**ASSIGNMENT**. Your answer must match the data word for word.

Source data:
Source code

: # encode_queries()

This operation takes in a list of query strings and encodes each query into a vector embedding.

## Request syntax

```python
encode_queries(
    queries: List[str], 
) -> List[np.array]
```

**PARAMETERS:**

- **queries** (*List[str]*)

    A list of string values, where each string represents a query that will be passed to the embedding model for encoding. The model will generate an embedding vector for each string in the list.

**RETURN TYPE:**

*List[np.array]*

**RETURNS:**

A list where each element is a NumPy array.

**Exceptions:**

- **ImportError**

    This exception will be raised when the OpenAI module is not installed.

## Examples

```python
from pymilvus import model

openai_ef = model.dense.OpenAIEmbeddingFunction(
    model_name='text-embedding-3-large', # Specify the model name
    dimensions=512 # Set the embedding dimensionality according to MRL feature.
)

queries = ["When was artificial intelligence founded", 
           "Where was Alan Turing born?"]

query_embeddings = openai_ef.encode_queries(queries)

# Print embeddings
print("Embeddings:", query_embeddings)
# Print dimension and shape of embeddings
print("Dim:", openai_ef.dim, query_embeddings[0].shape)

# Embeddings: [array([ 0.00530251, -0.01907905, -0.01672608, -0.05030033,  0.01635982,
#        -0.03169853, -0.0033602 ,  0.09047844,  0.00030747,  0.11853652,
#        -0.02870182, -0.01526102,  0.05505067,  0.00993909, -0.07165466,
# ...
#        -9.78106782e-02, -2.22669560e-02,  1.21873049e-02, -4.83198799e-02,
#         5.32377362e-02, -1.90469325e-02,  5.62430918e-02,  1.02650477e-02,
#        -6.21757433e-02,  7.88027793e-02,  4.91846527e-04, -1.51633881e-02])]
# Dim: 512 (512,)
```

**PROBLEM SOLUTION**.
Source code

: # encode_queries()

This operation takes in a list of query strings and encodes each query into a vector embedding.

## Request syntax

```python
encode_queries(
    queries: List[str], 
) -> List[np.array]
```

**PARAMETERS:**

- **queries** (*List[str]*)

    A list of string values, where each string represents a query that will be passed to the embedding model for encoding. The model will generate an embedding vector for each string in the list.

**RETURN TYPE:**

*List[np.array]*

**RETURNS:**

A list where each element is a NumPy array.

**Exceptions:**

- **ImportError**

    This exception will be raised when the OpenAI module is not installed.

## Examples

```python
from pymilvus import model

openai_ef = model.dense.OpenAIEmbeddingFunction(
    model_name='text-embedding-3-large', # Specify the model name
    dimensions=512 # Set the embedding dimensionality according to MRL feature.
)

queries = ["When was artificial intelligence founded", 
           "Where was Alan Turing born?"]

query_embeddings = openai_ef.encode_queries(queries)

# Print embeddings
print("Embeddings:", query_embeddings)
# Print dimension and shape of embeddings
print("Dim:", openai_ef.dim, query_embeddings[0].shape)

# Embeddings: [array([ 0.00530251, -0.01907905, -0.01672608, -0.05030033,  0.01635982,
#        -0.03169853, -0.0033602 ,  0.09047844,  0.00030747,  0.11853652,
#        -0.02870182, -0.01526102,  0.05505067,  0.00993909, -0.07165466,
# ...
#        -9.78106782e-02, -2.22669560e-02,  1.21873049e-02, -4.83198799e-02,
#         5.32377362e-02, -1.90469325e-02,  5.62430918e-02,  1.02650477e-02,
#        -6.21757433e-02,  7.88027793e-02,  4.91846527e-04, -1.51633881e-02])]
# Dim: 512 (512,)
```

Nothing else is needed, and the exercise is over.